For all of these versions of the code, the plot looks like this:
Rplot27

3 Likes

It's much easier to help you if you can either make a reprex, or, at the very least, format your code chunks as code! :slightly_smiling_face:

See FAQ here:

1 Like

I plan to use reprex as soon as I get the procedure perfected and hopefully with your last suggestion, that will now occur.

Thanks for your help.

2 Likes

Just an FYI for the future: be careful posting copy-pasted fancy stuff like tables via e-mail. They tend to come through really garbled in the forum — for instance, your nice pretty table wound up looking like this on the site itself:

Not so easy to read! The only reliable way to post formatting on this forum is to use Markdown syntax. You can read more about that here: FAQ: How to format your code

That is astounding how much the table was edited.

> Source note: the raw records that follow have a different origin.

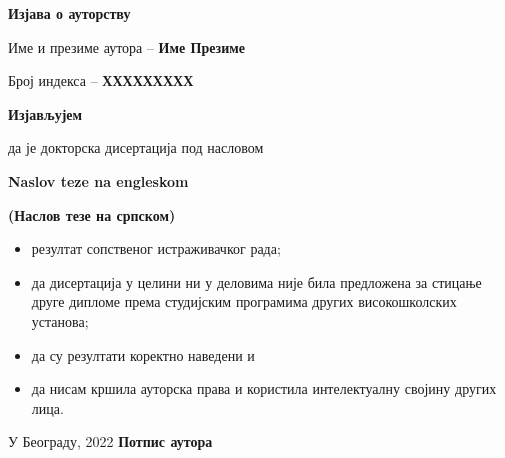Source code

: 
\cleardoublepage

\thispagestyle{empty}
\setlength{\parindent}{0pt}

\renewcommand{\headrulewidth}{0pt}


\normalsize

\mbox{}
\vspace{1cm}


\begin{center}
\begin{Large}\textbf{Изјава о ауторству}
\end{Large}\end{center}

\vspace{1.5cm}

Име и презиме аутора -- \textbf{Име Презиме}

Број индекса -- \textbf{ХХХХХХХХХ}

\vspace{.7cm}

\begin{center}
\textbf{Изјављујем}            \end{center}

да је докторска дисертација под насловом 


\textbf{ Naslov teze na engleskom}


\textbf{(Наслов тезе на српском)}

\begin{itemize}
 \item резултат сопственог истраживачког рада;
\item  да дисертација у целини 
ни у деловима није била предложена за стицање друге дипломе према студијским 
програмима других високошколских установа;
\item да су резултати коректно наведени и 
\item да нисам кршила ауторска права и користила интелектуалну својину 
других лица.
\end{itemize}

\vfill
 
У Београду, \hspace{1cm} 2022  \hfill  \textbf{Потпис
аутора\hspace{2cm}\mbox{}}

\vspace{.5cm}
\hspace{10cm}\hrulefill 

\hspace{\fill}
\pagebreak
\justify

When one uses reprex the true table structure of a data frame or fix statement is correctly captured?

Amazing!

It worked and I understand the logic.

I had one follow-up question. In my original post, I had in the code below in order to have the graphs asymptote with the Y and X axes respectively, but it didn’t work with your code.

scale_y_continuous(limits = c(0,NA),expand=c(0,0)) +

scale_x_continuous(limits = c(0,13),expand=c(0,0))

I got this error:

Error: Cannot add ggproto objects together. Did you forget to add this object to a ggplot object?

Can you tell me how to modify the code to get the graph to asymptote?

One more follow-up question.

Where in the

[ggplot(data.l, aes(value,colour=key)) + geom_density() +

labs(colour="Type",

    x="Concerta Peak1 Cmax Distribution",

    y="Density")]

script can I change the legend from a box to a line?

Please ignore the attached E-mail, I figured out what I did wrong.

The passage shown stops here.